Acabo de visitar Argentina y comprobé que a pesar del crecimiento económico, el país sigue siendo de tercera categoría. Más lamentable aún, es que comprobé en forma fehaciente la gran diferencia que hay entre naciones desarrolladas y subdesarrolladas, un aspecto que no está reflejado por los índices económicos sino más bien por todos los demás que hacen a la gobernabilidad del país.
Estuve en San Francisco, en la provincia de Córdoba, una zona rural con una fuerte dependencia del campo y donde la mayoría mira con mucho recelo la política de confrontación que tiene el gobierno nacional, embarcado en una tozudez descomunal. Es que además, en los días que estuve en Córdoba, más allá del campo, la presidenta Cristina Kirchner y varios funcionarios confrontaron no solamente con el campo sino también con la Iglesia porque no les gustó que se dijera que los índices de la pobreza pudieran haber aumentado.

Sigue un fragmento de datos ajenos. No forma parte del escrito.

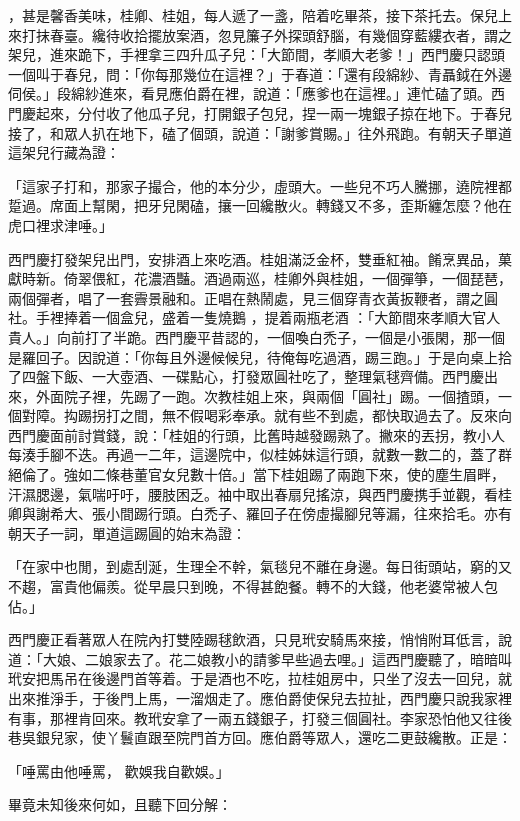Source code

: ，甚是馨香美味，桂卿、桂姐，每人遞了一盞，陪着吃畢茶，接下茶托去。保兒上來打抹春臺。纔待收拾擺放案酒，忽見簾子外探頭舒腦，有幾個穿藍縷衣者，謂之架兒，進來跪下，手裡拿三四升瓜子兒：「大節間，孝順大老爹！」西門慶只認頭一個叫于春兒，問：「你每那幾位在這裡？」于春道：「還有段綿紗、青聶鉞在外邊伺侯。」段綿紗進來，看見應伯爵在裡，說道：「應爹也在這裡。」連忙磕了頭。西門慶起來，分付收了他瓜子兒，打開銀子包兒，捏一兩一塊銀子掠在地下。于春兒接了，和眾人扒在地下，磕了個頭，說道：「謝爹賞賜。」往外飛跑。有朝天子單道這架兒行藏為證：

「這家子打和，那家子撮合，他的本分少，虛頭大。一些兒不巧人騰挪，遶院裡都踅過。席面上幫閑，把牙兒閑磕，攘一回纔散火。轉錢又不多，歪斯纏怎麼？他在虎口裡求津唾。」

西門慶打發架兒出門，安排酒上來吃酒。桂姐滿泛金杯，雙垂紅袖。餚烹異品，菓獻時新。倚翠偎紅，花濃酒豔。酒過兩巡，桂卿外與桂姐，一個彈箏，一個琵琶，兩個彈者，唱了一套霽景融和。正唱在熱鬧處，見三個穿青衣黃扳鞭者，謂之圓社。手裡捧着一個盒兒，盛着一隻燒鵝 ，提着兩瓶老酒 ：「大節間來孝順大官人貴人。」向前打了半跪。西門慶平昔認的，一個喚白禿子，一個是小張閑，那一個是羅回子。因說道：「你每且外邊候候兒，待俺每吃過酒，踢三跑。」于是向桌上拾了四盤下飯、一大壺酒、一碟點心，打發眾圓社吃了，整理氣毬齊備。西門慶出來，外面院子裡，先踢了一跑。次教桂姐上來，與兩個「圓社」踢。一個揸頭，一個對障。抅踢拐打之間，無不假喝彩奉承。就有些不到處，都快取過去了。反來向西門慶面前討賞錢，說：「桂姐的行頭，比舊時越發踢熟了。撇來的丟拐，教小人每湊手腳不迭。再過一二年，這邊院中，似桂姊妹這行頭，就數一數二的，蓋了群絕倫了。強如二條巷董官女兒數十倍。」當下桂姐踢了兩跑下來，使的塵生眉畔，汗濕腮邊，氣喘吁吁，腰肢困乏。袖中取出春扇兒搖涼，與西門慶携手並觀，看桂卿與謝希大、張小間踢行頭。白禿子、羅回子在傍虛撮腳兒等漏，往來拾毛。亦有朝天子一詞，單道這踢圓的始末為證：

「在家中也閒，到處刮涎，生理全不幹，氣毯兒不離在身邊。每日街頭站，窮的又不趨，富貴他偏羨。從早晨只到晚，不得甚飽餐。轉不的大錢，他老婆常被人包佔。」

西門慶正看著眾人在院內打雙陸踢毬飲酒，只見玳安騎馬來接，悄悄附耳低言，說道：「大娘、二娘家去了。花二娘教小的請爹早些過去哩。」這西門慶聽了，暗暗叫玳安把馬吊在後邊門首等着。于是酒也不吃，拉桂姐房中，只坐了沒去一回兒，就出來推淨手，于後門上馬，一溜烟走了。應伯爵使保兒去拉扯，西門慶只說我家裡有事，那裡肯回來。教玳安拿了一兩五錢銀子，打發三個圓社。李家恐怕他又往後巷吳銀兒家，使丫鬟直跟至院門首方回。應伯爵等眾人，還吃二更鼓纔散。正是：

「唾罵由他唾罵，  歡娛我自歡娛。」

畢竟未知後來何如，且聽下回分解：

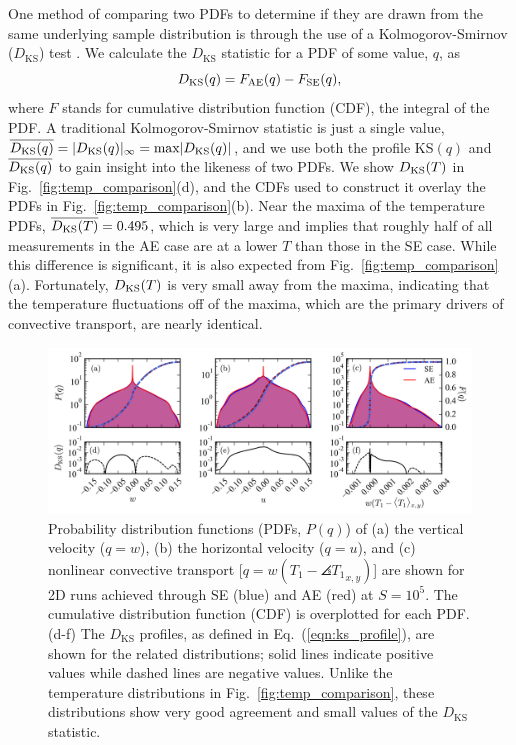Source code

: One method of comparing two
PDFs to determine if they are drawn from the same underlying
sample distribution is through the use of a Kolmogorov-Smirnov ($D_{\text{KS}}$) test \cite{wall&jenkins2012}.
We calculate the $D_{\text{KS}}$ statistic for a PDF of some value, $q$, as
\begin{equation}
D_{\text{KS}}(q) = F_{\text{AE}}(q) - F_{\text{SE}}(q),
\label{eqn:ks_profile}
\end{equation}
where $F$ stands for cumulative distribution function (CDF), the integral of the PDF.
A traditional Kolmogorov-Smirnov statistic is just a single value,
$\overline{D_\text{KS}(q)} = |D_{\text{KS}}(q)|_\infty =
\text{max} |D_{\text{KS}}(q)|$, and we use both the profile KS$(q)$ and
$\overline{D_\text{KS}(q)}$ to gain insight into the likeness of two PDFs. 
We show $D_{\text{KS}}(T)$ in Fig.~\ref{fig:temp_comparison}(d), and the
CDFs used to construct it overlay the PDFs in Fig.~\ref{fig:temp_comparison}(b).
Near the maxima of the temperature PDFs, $\overline{D_\text{KS}(T)} = 0.495$, 
which is very large and implies that roughly half of all
measurements in the AE case are at a lower $T$ than those in the SE case.
While this difference is significant, it is also expected from Fig.~\ref{fig:temp_comparison}(a).
Fortunately, $D_{\text{KS}}(T)$ is very small away from the maxima, 
indicating that the temperature fluctuations off of the maxima, which are the primary
drivers of convective transport, are nearly identical.


\begin{figure}[bt!]
\includegraphics[width=\textwidth]{./figs/pdf_comparison.pdf}
\caption[Probability distribution comparison of AE and SE dynamics]{Probability distribution functions (PDFs, $P(q)$) of (a) the vertical velocity ($q = w$), (b) the horizontal velocity ($q = u$), and (c) nonlinear
convective transport [$q = w(T_1 - \angles{T_1}_{x,y})$] are shown for 2D runs achieved through SE (blue) and AE (red)
at $S = 10^{5}$.  The cumulative distribution function (CDF) is overplotted for each PDF. 
(d-f) The $D_{\text{KS}}$ profiles, as defined in Eq.~(\ref{eqn:ks_profile}),
are shown for the related distributions; solid lines indicate positive values
while dashed lines are negative values. Unlike the temperature distributions in
Fig.~\ref{fig:temp_comparison}, these distributions
show very good agreement and small values of the $D_{\text{KS}}$ statistic.
\label{fig:pdf_comparison} }
\end{figure}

El clima de confrontación – sumado a la potestad de dictar decretos - de estos primeros meses de gobierno, parece ser el medio más natural que ha elegido el oficialismo continuando con actitudes de la administración anterior. La confrontación, a diferencia de la negociación, es un arma peligrosa y hay un antecedente en el hemisferio occidental, como Venezuela, por el que se comprueba que a pesar de los astronómicos ingresos económicos, un país sin gobernabilidad no podrá nunca alcanzar el primer mundo.